When you’ve already had to smash a few piggy banks (and credit-card limits) to cover all your wedding expenses, the idea of handing over additional gratuities to expensive vendors may leave you feeling less than grateful. While you will occasionally hear that you don’t actually have to tip any of your vendors above and beyond their contracts, common practice has made tipping certain vendors standard, and you run the risk of offending them if you forgo it.
Not to worry – the amount you tip is usually directly related to the cost of your wedding and rarely exceeds a few hundred dollars. To save yourself any last-minute stress, budget for your benefactions from the start, recommends Anja Winikka, editor of TheKnot.com. A few general guidelines to get you started include: No need to tip florists, photographers, cake bakers or owners of companies unless they provide exceptional service; unless otherwise noted in a contract, tips are generally handed out immediately following the completion of a service; and, because you’ll be busy dancing and chatting with scores of people all night long, assign tip-doling duty to your wedding planner, the best man, the maid-of-honor or a close friend or relative who might enjoy being involved in your wedding.
That said, it’s a good idea for the bride and groom to have a few extra tens or twenties readily available, advises Winikka, in case of emergencies like a car breakdown or if someone goes above and beyond in the service they provide.
For everything else, here’s a simple checklist to help get your started.
Whom to tip: Probably the least controversial tip recipients are the hair stylist and the make-up artist.
How much: “Typically you tip between 15 and 25 percent, depending on what the standards are where you live in the country,” says Winikka. “And consider tipping more like 30 percent if the stylist travels to you and does the work on-site.”
Whom to tip: It is becoming more and more standard to tip your musicians, both those that play the ceremony and those that play the reception, as well as DJs. Setting the mood and entertaining your guests for two to five hours is well worth a few extra bucks.
How much: The typical payout is $20 to $25 per musician, or $50 to $150 for a DJ, says Winikka.
Whom to tip: It’s often said that you don’t need to tip your wedding planner, but consider the fact that not only has this person spent months helping you plan your wedding, they also will work eight or more hours during the actual event, taking care of a thousand details that you will likely never even be aware of. Kathie Millen, co-owner of Austin Wedding Planners in Austin, Texas, says that she receives tips about 50 percent of the time.

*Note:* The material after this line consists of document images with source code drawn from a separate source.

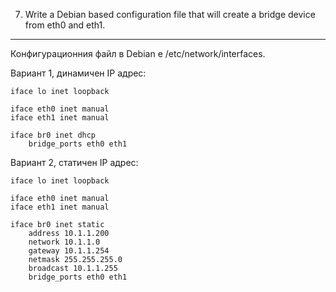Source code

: 7. Write a Debian based configuration file that will create a bridge device from eth0 and eth1.
-----------------------------------------------------------------------------------------------

Конфигурационния файл в Debian е /etc/network/interfaces.

Вариант 1, динамичен IP адрес:

	iface lo inet loopback

	iface eth0 inet manual
	iface eth1 inet manual
	
	iface br0 inet dhcp
		bridge_ports eth0 eth1

Вариант 2, статичен IP адрес:

	iface lo inet loopback

	iface eth0 inet manual
	iface eth1 inet manual
	
	iface br0 inet static
		address 10.1.1.200
		network 10.1.1.0
		gateway 10.1.1.254
		netmask 255.255.255.0
		broadcast 10.1.1.255
		bridge_ports eth0 eth1
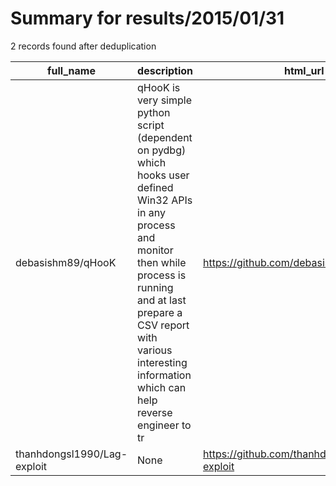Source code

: 
# Summary for results/2015/01/31
    
2 records found after deduplication

| full_name | description | html_url | matched_list | matched_count | pushed_at | size | stargazers_count | language | forks_count |
|-----------------------------|------------------------------------------------------------------------------------------------------------------------------------------------------------------------------------------------------------------------------------------------------------------|------------------------------------------------|--------------------------|-----------------|---------------------------|--------|--------------------|------------|---------------|
| debasishm89/qHooK | qHooK is very simple python script (dependent on pydbg) which hooks user defined Win32 APIs in any process and monitor then while process is running and at last prepare a CSV report with various interesting information which can help reverse engineer to tr | https://github.com/debasishm89/qHooK | ['exploit', 'shellcode'] | 2 | 2015-01-31 13:29:41+00:00 | 136 | 15 | Python | 7 |
| thanhdongsl1990/Lag-exploit | None | https://github.com/thanhdongsl1990/Lag-exploit | ['exploit'] | 1 | 2015-01-31 16:17:21+00:00 | 172 | 0 | C# | 0 |
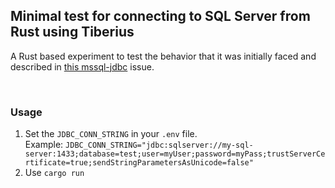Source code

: ## Minimal test for connecting to SQL Server from Rust using Tiberius

A Rust based experiment to test the behavior that it was initially faced and described in [this mssql-jdbc](https://github.com/microsoft/mssql-jdbc/issues/2510) issue.

<br/>

### Usage

1. Set the `JDBC_CONN_STRING` in your `.env` file.<br/>
   Example: `JDBC_CONN_STRING="jdbc:sqlserver://my-sql-server:1433;database=test;user=myUser;password=myPass;trustServerCertificate=true;sendStringParametersAsUnicode=false"`
1. Use `cargo run`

How much: “It’s usually around 18 percent down here,” says Millen, “but I’ve received tips from $20 to $1,000. The dollar amount isn’t as important as the gesture and recognizing the service performed.” In the case of tipping a wedding planner, a bride or her parents might take care of this one tip at the end of the night, or mail a check with a handwritten thank you note a few days later.
Whom to tip: Unless it’s already included in the contract, you’ll want to tip your on-site coordinator, maître d’ or banquet manager. “This person is there from beginning to end, making sure that the servers are doing a good job, and that dinner is served on time so that you can cut the cake, have your dance and get out there to greet your guests,” says Winikka.
How much: 15-20 percent of the food and drink fee, or usually between $100 and $300.
Whom to tip: Gratuity for wait staff and bartenders is standard, but caterers almost always wrap it in to the total price, so be sure you check your contract, advises Millen.
How much: If the tip is not included, budget $20 to $30 per waiter and $25 to $40 per bartender, depending on whether your bar is a simple beer-and-wine affair or includes full premium liquor.
Whom to tip: A little extra cash is well-deserved by the people who deliver and set up your rentals, including tents, chairs, port-a-potties, etc., as well as cake and flower delivery people (unless it’s your actual baker or florist). “Anyone who painstakingly ensures your stuff isn’t damaged,” says Winikka.
How much: $5-$10 per person.
Whom to tip: An officiant affiliated with a church or synagogue will usually request a donation in lieu of payment or gratuity. Tipping a nondenominational officiant also is rare, as they typically have a set fee.
How much: Donations of $500 or more to religious institutions are commonplace. If you’re feeling extra generous, you might give a nondenominational officiant $50 to $100 extra, but simply inviting them to the reception is more common and a nice gesture, says Winikka.
Whom to tip: Bus drivers who cart your guests and limo drivers who whisk you away into the night will certainly expect a tip.
How much: Most contracts include the gratuity, but otherwise it’s 15 to 20 percent, says Winikka. Provided they don’t get lost.